In order to strengthen nonreciprocal phase shift, optoisolator that implementation structure is more compact and optical circulator can also adopt long again one deck faraday coefficient of rotary θ on the magnetic material film
FOpposite magnetic material film is made waveguide with wet chemical etching or reactive ion etching method again.Middle as shown in Figure 3 faraday's coefficient of rotary θ
F>0 is positioned at faraday's coefficient of rotary θ
F<0 top also can be with faraday's coefficient of rotary θ
F<0 is arranged on faraday's coefficient of rotary θ
F>0 below.
Claims (4)
1, a kind of based on continuously apart from the optical circulator of directional coupled structure, it is characterized in that: on substrate (4) successively by input y branch waveguide (1), have or be provided with the rectangular bimodule waveguide (2) of magnetic material and output y branch waveguide (3) and be connected in series and form.
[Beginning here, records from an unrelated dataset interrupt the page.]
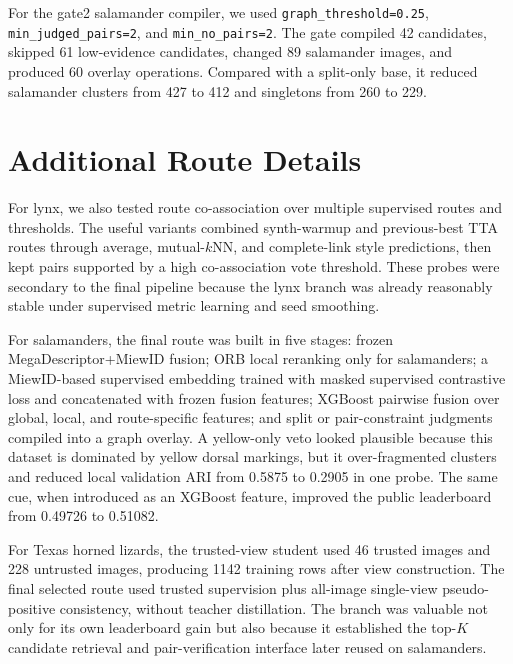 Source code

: \documentclass{ceurart}
\newcommand{\method}[1]{\texttt{#1}}
\begin{document}
For the gate2 salamander compiler, we used \method{graph\_threshold=0.25}, \method{min\_judged\_pairs=2}, and \method{min\_no\_pairs=2}. The gate compiled 42 candidates, skipped 61 low-evidence candidates, changed 89 salamander images, and produced 60 overlay operations. Compared with a split-only base, it reduced salamander clusters from 427 to 412 and singletons from 260 to 229.

\section{Additional Route Details}
\label{app:route-details}
For lynx, we also tested route co-association over multiple supervised routes and thresholds. The useful variants combined synth-warmup and previous-best TTA routes through average, mutual-$k$NN, and complete-link style predictions, then kept pairs supported by a high co-association vote threshold. These probes were secondary to the final pipeline because the lynx branch was already reasonably stable under supervised metric learning and seed smoothing.

For salamanders, the final route was built in five stages: frozen MegaDescriptor+MiewID fusion; ORB local reranking only for salamanders; a MiewID-based supervised embedding trained with masked supervised contrastive loss and concatenated with frozen fusion features; XGBoost pairwise fusion over global, local, and route-specific features; and split or pair-constraint judgments compiled into a graph overlay. A yellow-only veto looked plausible because this dataset is dominated by yellow dorsal markings, but it over-fragmented clusters and reduced local validation ARI from 0.5875 to 0.2905 in one probe. The same cue, when introduced as an XGBoost feature, improved the public leaderboard from 0.49726 to 0.51082.

For Texas horned lizards, the trusted-view student used 46 trusted images and 228 untrusted images, producing 1142 training rows after view construction. The final selected route used trusted supervision plus all-image single-view pseudo-positive consistency, without teacher distillation. The branch was valuable not only for its own leaderboard gain but also because it established the top-$K$ candidate retrieval and pair-verification interface later reused on salamanders.
\end{document}
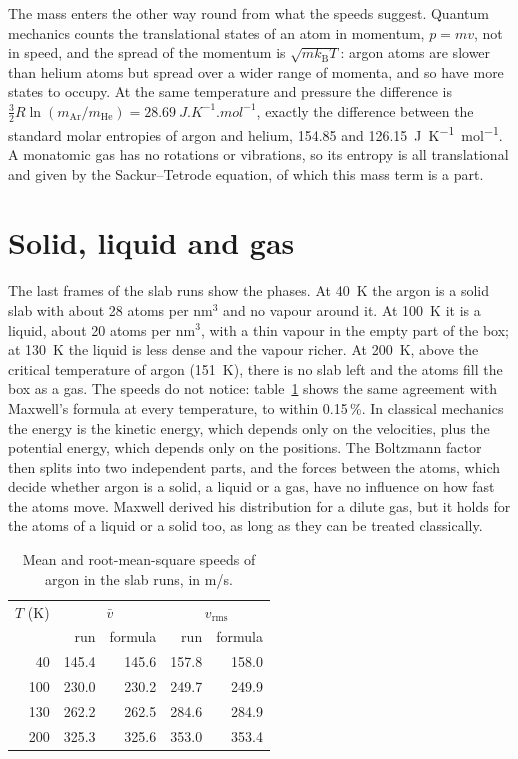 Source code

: The mass enters the other way round from what the speeds suggest. Quantum mechanics counts the translational states of an atom in momentum, $p = mv$, not in speed, and the spread of the momentum is $\sqrt{mk_\mathrm{B}T}$: argon atoms are slower than helium atoms but spread over a wider range of momenta, and so have more states to occupy. At the same temperature and pressure the difference is $\tfrac{3}{2}R\ln(m_\mathrm{Ar}/m_\mathrm{He}) = \SI{28.69}{J.K^{-1}.mol^{-1}}$, exactly the difference between the standard molar entropies of argon and helium, 154.85 and \SI{126.15}{J.K^{-1}.mol^{-1}}. A monatomic gas has no rotations or vibrations, so its entropy is all translational and given by the Sackur--Tetrode equation, of which this mass term is a part.

\section{Solid, liquid and gas}
The last frames of the slab runs show the phases. At \SI{40}{K} the argon is a solid slab with about 28 atoms per nm$^3$ and no vapour around it. At \SI{100}{K} it is a liquid, about 20 atoms per nm$^3$, with a thin vapour in the empty part of the box; at \SI{130}{K} the liquid is less dense and the vapour richer. At \SI{200}{K}, above the critical temperature of argon (\SI{151}{K}), there is no slab left and the atoms fill the box as a gas. The speeds do not notice: table~\ref{tab:maxwell-slab} shows the same agreement with Maxwell's formula at every temperature, to within 0.15\,\%. In classical mechanics the energy is the kinetic energy, which depends only on the velocities, plus the potential energy, which depends only on the positions. The Boltzmann factor then splits into two independent parts, and the forces between the atoms, which decide whether argon is a solid, a liquid or a gas, have no influence on how fast the atoms move. Maxwell derived his distribution for a dilute gas, but it holds for the atoms of a liquid or a solid too, as long as they can be treated classically.

\begin{table}[htbp]
	\centering
	\caption{Mean and root-mean-square speeds of argon in the slab runs, in m/s.}
	\label{tab:maxwell-slab}
	\begin{tabular}{rrrrr}
		\toprule
		$T$ (K) & \multicolumn{2}{c}{$\bar v$} & \multicolumn{2}{c}{$v_\mathrm{rms}$} \\
		 & run & formula & run & formula \\
		\midrule
		40 & 145.4 & 145.6 & 157.8 & 158.0 \\
		100 & 230.0 & 230.2 & 249.7 & 249.9 \\
		130 & 262.2 & 262.5 & 284.6 & 284.9 \\
		200 & 325.3 & 325.6 & 353.0 & 353.4 \\
		\bottomrule
	\end{tabular}
\end{table}

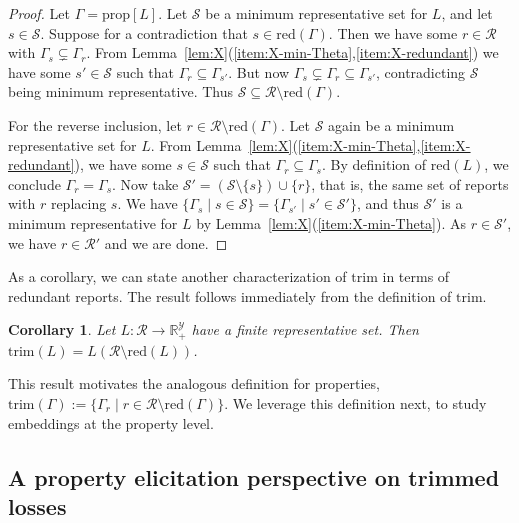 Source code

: \documentclass[11pt]{article}
\newcommand{\reals}{\mathbb{R}}
\newcommand{\prop}[1]{\mathrm{prop}[#1]}
\newcommand{\R}{\mathcal{R}}
\newcommand{\Sc}{\mathcal{S}}
\newcommand{\Y}{\mathcal{Y}}
\newcommand{\trim}{\mathrm{trim}}
\newcommand{\red}{\mathrm{red}}
\newcommand{\trimred}{\mathrm{trim}}
\newcommand{\trimcover}{\mathrm{trim}}
\newtheorem{corollary}{Corollary}
\begin{document}
\begin{proof}
  Let $\Gamma = \prop L$.
  Let $\Sc$ be a minimum representative set for $L$, and let $s\in\Sc$.
  Suppose for a contradiction that $s\in\red(\Gamma)$.
  Then we have some $r\in\R$ with $\Gamma_s \subsetneq \Gamma_r$.
  From Lemma~\ref{lem:X}(\ref{item:X-min-Theta},\ref{item:X-redundant}) we have some $s'\in\Sc$ such that $\Gamma_r \subseteq \Gamma_{s'}$.
  But now $\Gamma_s \subsetneq \Gamma_r \subseteq \Gamma_{s'}$, contradicting $\Sc$ being minimum representative.
  Thus $\Sc \subseteq \R \setminus \red(\Gamma)$.

  For the reverse inclusion, let $r\in\R\setminus\red(\Gamma)$.
  Let $\Sc$ again be a minimum representative set for $L$.
  From Lemma~\ref{lem:X}(\ref{item:X-min-Theta},\ref{item:X-redundant}), we have some $s\in\Sc$ such that $\Gamma_r \subseteq \Gamma_s$.
  By definition of $\red(L)$, we conclude $\Gamma_r = \Gamma_s$.
  Now take $\Sc' = (\Sc \setminus \{s\}) \cup \{r\}$, that is, the same set of reports with $r$ replacing $s$.
  We have $\{\Gamma_s \mid s\in\Sc\} = \{\Gamma_{s'} \mid s'\in\Sc'\}$, and thus $\Sc'$ is a minimum representative for $L$ by Lemma~\ref{lem:X}(\ref{item:X-min-Theta}).
  As $r\in\Sc'$, we have $r \in \R'$ and we are done.
\end{proof}


As a corollary, we can state another characterization of $\trim$ in terms of redundant reports.
The result follows immediately from the definition of $\trim$.

\begin{corollary}\label{cor:trim-loss-red}
  Let $L : \R \to \reals^\Y_+$ have a finite representative set.
  Then $\trimcover(L) = L(\R \setminus \red(L))$.
\end{corollary}

This result motivates the analogous definition for properties, $\trimred(\Gamma) := \{\Gamma_r \mid r \in \R\setminus\red(\Gamma)\}$.
We leverage this definition next, to study embeddings at the property level.

\subsection{A property elicitation perspective on trimmed losses}
\end{document}
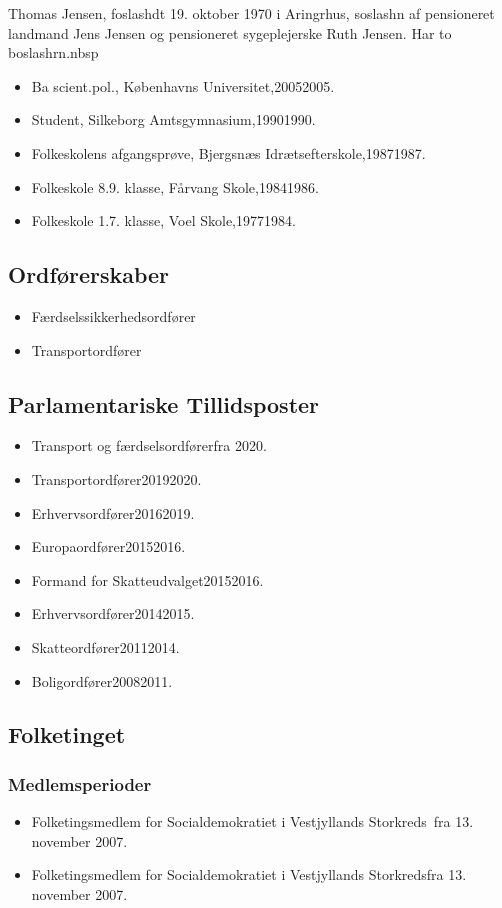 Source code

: \documentclass[11pt, a4paper]{awesome-cv}
\begin{document}
\makecvheader[R]
\makelettertitle
\begin{cvletter}
Thomas Jensen, foslashdt 19. oktober 1970 i Aringrhus, soslashn af pensioneret landmand Jens Jensen og pensioneret sygeplejerske Ruth Jensen. Har to boslashrn.nbsp

\begin{itemize}
\item Ba scient.pol., Københavns Universitet,20052005.
\item Student, Silkeborg Amtsgymnasium,19901990.
\item Folkeskolens afgangsprøve, Bjergsnæs Idrætsefterskole,19871987.
\item Folkeskole 8.9. klasse, Fårvang Skole,19841986.
\item Folkeskole 1.7. klasse, Voel Skole,19771984.
\end{itemize}
\subsection*{Ordførerskaber}
\begin{itemize}
\item Færdselssikkerhedsordfører
\item Transportordfører
\end{itemize}
\subsection*{Parlamentariske Tillidsposter}
\begin{itemize}
\item Transport og færdselsordførerfra 2020.
\item Transportordfører20192020.
\item Erhvervsordfører20162019.
\item Europaordfører20152016.
\item Formand for Skatteudvalget20152016.
\item Erhvervsordfører20142015.
\item Skatteordfører20112014.
\item Boligordfører20082011.
\end{itemize}
\subsection*{Folketinget}
\subsubsection*{Medlemsperioder}
\begin{itemize}
\item Folketingsmedlem for Socialdemokratiet i Vestjyllands Storkreds fra 13. november 2007.
\item Folketingsmedlem for Socialdemokratiet i Vestjyllands Storkredsfra 13. november 2007.
\end{itemize}

\end{cvletter}
\end{document}
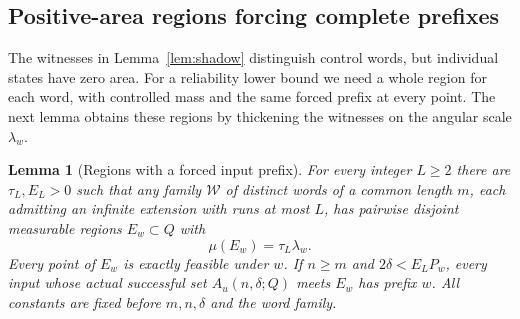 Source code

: \documentclass[11pt]{amsart}
\newtheorem{lemma}[theorem]{Lemma}
\theoremstyle{definition}
\theoremstyle{remark}
\numberwithin{equation}{section}
\begin{document}
\subsection{Positive-area regions forcing complete prefixes}
The witnesses in Lemma~\ref{lem:shadow} distinguish control words,
but individual states have zero area. For a reliability lower bound
we need a whole region for each word, with controlled mass and the
same forced prefix at every point. The next lemma obtains these
regions by thickening the witnesses on the angular scale
$\lambda_w$.
\begin{lemma}[Regions with a forced input prefix]\label{lem:massforcing}
For every integer $L\ge2$ there are $\tau_L,E_L>0$ such that
any family $\mathcal W$ of distinct words of a common length $m$,
each admitting an infinite extension with runs at most $L$, has
pairwise disjoint measurable regions $E_w\subset Q$ with
\begin{equation}\label{eq:forcedmass}
\mu(E_w)=\tau_L\lambda_w.
\end{equation}
Every point of $E_w$ is exactly feasible under $w$.
If $n\ge m$ and $2\delta<E_LP_w$, every input whose actual
successful set $A_u(n,\delta;Q)$ meets $E_w$ has prefix $w$.
All constants are fixed before $m,n,\delta$ and the word family.
\end{lemma}
\end{document}
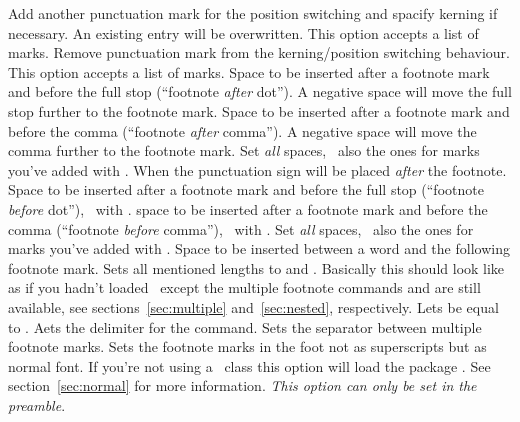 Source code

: \documentclass[load-preamble+]{cnltx-doc}
\begin{document}
\begin{options}
    Add another punctuation mark for the position switching and spacify
    kerning if necessary.  An existing entry will be overwritten.  This option
    accepts a list of marks.
    Remove punctuation mark from the kerning/position switching behaviour.
    This option accepts a list of marks.
  \Default{-.06em}
    Space to be inserted after a footnote mark and before the full stop
    (``footnote \emph{after} dot'').  A negative space will move the full stop
    further to the footnote mark.
  \Default{-.06em}
    Space to be inserted after a footnote mark and before the comma
    (``footnote \emph{after} comma'').  A negative space will move the comma
    further to the footnote mark.
    Set \emph{all} spaces, \ie\ also the ones for marks you've added with
    .
    When  the punctuation sign will be placed \emph{after} the
    footnote.
  \Default{-.16em}
    Space to be inserted after a footnote mark and before the full stop
    (``footnote \emph{before} dot''), \ie\ with .
  \Default{-.16em}
    space to be inserted after a footnote mark and before the comma
    (``footnote \emph{before} comma''), \ie\ with .
    Set \emph{all} spaces, \ie\ also the ones for marks you've added with
    .
  \Default{.06em}
    Space to be inserted between a word and the following footnote mark.
    Sets all mentioned lengths to \code{0pt} and .
    Basically this should look like as if you hadn't loaded \fnpct\ except the
    multiple footnote commands and  are still available, see
    sections~\ref{sec:multiple} and~\ref{sec:nested}, respectively.
    Lets  be equal to .
  \Default{;}
    Aets the delimiter for the  command.
  \Default{,}
    Sets the separator between multiple footnote marks.
    Sets the footnote marks in the foot not as superscripts but as normal
    font.  If you're not using a \KOMAScript\ class this option will load
    the package .  See section~\ref{sec:normal} for more
    information.  \emph{This option can only be set in the preamble}.
\end{options}
\end{document}
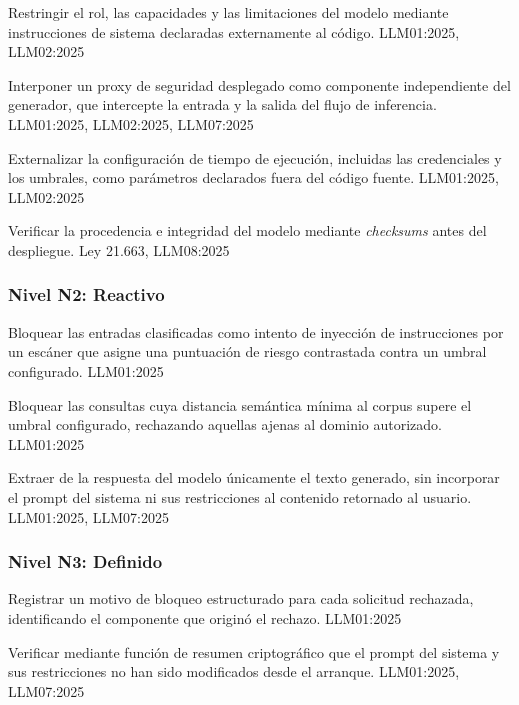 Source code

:   {Restringir el rol, las capacidades y las limitaciones del modelo mediante instrucciones de sistema declaradas externamente al código.}
  {LLM01:2025, LLM02:2025}

  {Interponer un proxy de seguridad desplegado como componente independiente del generador, que intercepte la entrada y la salida del flujo de inferencia.}
  {LLM01:2025, LLM02:2025, LLM07:2025}

  {Externalizar la configuración de tiempo de ejecución, incluidas las credenciales y los umbrales, como parámetros declarados fuera del código fuente.}
  {LLM01:2025, LLM02:2025}

  {Verificar la procedencia e integridad del modelo mediante \textit{checksums} antes del despliegue.}
  {Ley 21.663, LLM08:2025}

\subsubsection*{Nivel N2: Reactivo}

  {Bloquear las entradas clasificadas como intento de inyección de instrucciones por un escáner que asigne una puntuación de riesgo contrastada contra un umbral configurado.}
  {LLM01:2025}

  {Bloquear las consultas cuya distancia semántica mínima al corpus supere el umbral configurado, rechazando aquellas ajenas al dominio autorizado.}
  {LLM01:2025}

  {Extraer de la respuesta del modelo únicamente el texto generado, sin incorporar el prompt del sistema ni sus restricciones al contenido retornado al usuario.}
  {LLM01:2025, LLM07:2025}

\subsubsection*{Nivel N3: Definido}

  {Registrar un motivo de bloqueo estructurado para cada solicitud rechazada, identificando el componente que originó el rechazo.}
  {LLM01:2025}

  {Verificar mediante función de resumen criptográfico que el prompt del sistema y sus restricciones no han sido modificados desde el arranque.}
  {LLM01:2025, LLM07:2025}

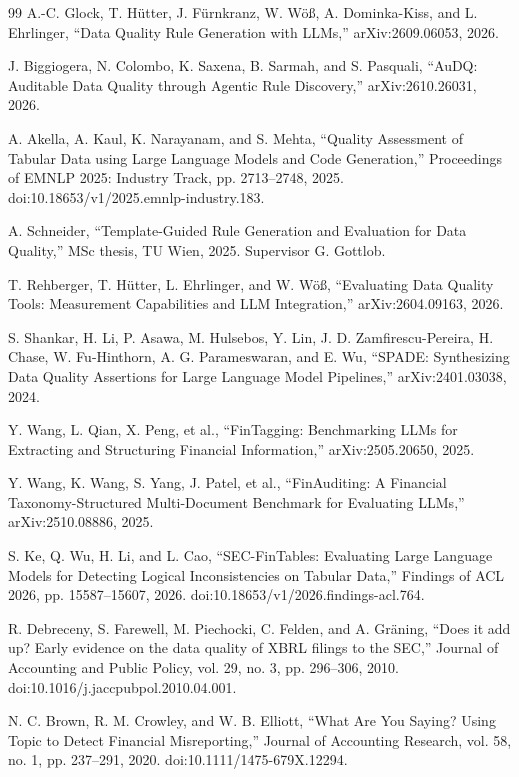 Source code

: \documentclass[11pt,a4paper]{article}
\begin{document}
\begin{thebibliography}{99}
 A.-C. Glock, T. H\"utter, J. F\"urnkranz, W. W\"o{\ss}, A. Dominka-Kiss, and L. Ehrlinger, ``Data Quality Rule Generation with LLMs,'' arXiv:2609.06053, 2026.

 J. Biggiogera, N. Colombo, K. Saxena, B. Sarmah, and S. Pasquali, ``AuDQ: Auditable Data Quality through Agentic Rule Discovery,'' arXiv:2610.26031, 2026.

 A. Akella, A. Kaul, K. Narayanam, and S. Mehta, ``Quality Assessment of Tabular Data using Large Language Models and Code Generation,'' Proceedings of EMNLP 2025: Industry Track, pp. 2713--2748, 2025. doi:10.18653/v1/2025.emnlp-industry.183.

 A. Schneider, ``Template-Guided Rule Generation and Evaluation for Data Quality,'' MSc thesis, TU Wien, 2025. Supervisor G. Gottlob.

 T. Rehberger, T. H\"utter, L. Ehrlinger, and W. W\"o{\ss}, ``Evaluating Data Quality Tools: Measurement Capabilities and LLM Integration,'' arXiv:2604.09163, 2026.

 S. Shankar, H. Li, P. Asawa, M. Hulsebos, Y. Lin, J. D. Zamfirescu-Pereira, H. Chase, W. Fu-Hinthorn, A. G. Parameswaran, and E. Wu, ``SPADE: Synthesizing Data Quality Assertions for Large Language Model Pipelines,'' arXiv:2401.03038, 2024.

 Y. Wang, L. Qian, X. Peng, et al., ``FinTagging: Benchmarking LLMs for Extracting and Structuring Financial Information,'' arXiv:2505.20650, 2025.

 Y. Wang, K. Wang, S. Yang, J. Patel, et al., ``FinAuditing: A Financial Taxonomy-Structured Multi-Document Benchmark for Evaluating LLMs,'' arXiv:2510.08886, 2025.

 S. Ke, Q. Wu, H. Li, and L. Cao, ``SEC-FinTables: Evaluating Large Language Models for Detecting Logical Inconsistencies on Tabular Data,'' Findings of ACL 2026, pp. 15587--15607, 2026. doi:10.18653/v1/2026.findings-acl.764.

 R. Debreceny, S. Farewell, M. Piechocki, C. Felden, and A. Gr\"aning, ``Does it add up? Early evidence on the data quality of XBRL filings to the SEC,'' Journal of Accounting and Public Policy, vol. 29, no. 3, pp. 296--306, 2010. doi:10.1016/j.jaccpubpol.2010.04.001.

 N. C. Brown, R. M. Crowley, and W. B. Elliott, ``What Are You Saying? Using Topic to Detect Financial Misreporting,'' Journal of Accounting Research, vol. 58, no. 1, pp. 237--291, 2020. doi:10.1111/1475-679X.12294.


\end{thebibliography}
\end{document}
2, according to claim 1 a kind of based on continuously apart from the optical circulator of directional coupled structure, it is characterized in that: the described length that has or be provided with the rectangular bimodule waveguide (2) of magnetic material satisfies symmetric mode and anti symmetric mode constructive interference when forward transmitted, destructive interference during reverse transfer; Or symmetric mode and anti symmetric mode destructive interference when forward transmitted, constructive interference during reverse transfer.
3, according to claim 1 a kind of based on continuously apart from the optical circulator of directional coupled structure, it is characterized in that: describedly be provided with magnetic material rectangular bimodule waveguide (2) upper surface center or the center is symmetrical arranged magnetic material film (5).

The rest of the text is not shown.